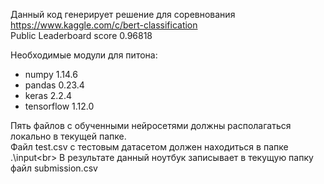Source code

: Данный код генерирует решение для соревнования https://www.kaggle.com/c/bert-classification <br>
Public Leaderboard score 0.96818

Необходимые модули для питона:
- numpy 1.14.6
- pandas 0.23.4
- keras 2.2.4
- tensorflow 1.12.0

Пять файлов с обученными нейросетями должны располагаться локально в текущей папке.<br>
Файл test.csv с тестовым датасетом должен находиться в папке .\input\<br>
В результате данный ноутбук записывает в текущую папку файл submission.csv<br>
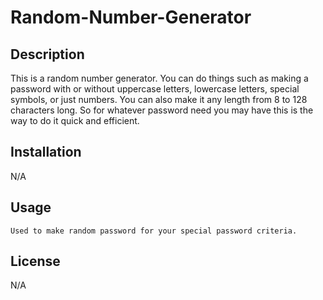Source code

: # Random-Number-Generator

## Description

This is a random number generator. You can do things such as making a password with or without uppercase letters, lowercase letters, special symbols, or just numbers. You can also make it any length from 8 to 128 characters long. So for whatever password need you may have this is the way to do it quick and efficient.

## Installation

N/A

## Usage

    Used to make random password for your special password criteria. 

## License

N/A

__What is needed__: Whenever the word "папке" appears in a line of the listing, report that line.

__Solution to this problem__:
Пять файлов с обученными нейросетями должны располагаться локально в текущей папке.<br>
Файл test.csv с тестовым датасетом должен находиться в папке .\input\<br>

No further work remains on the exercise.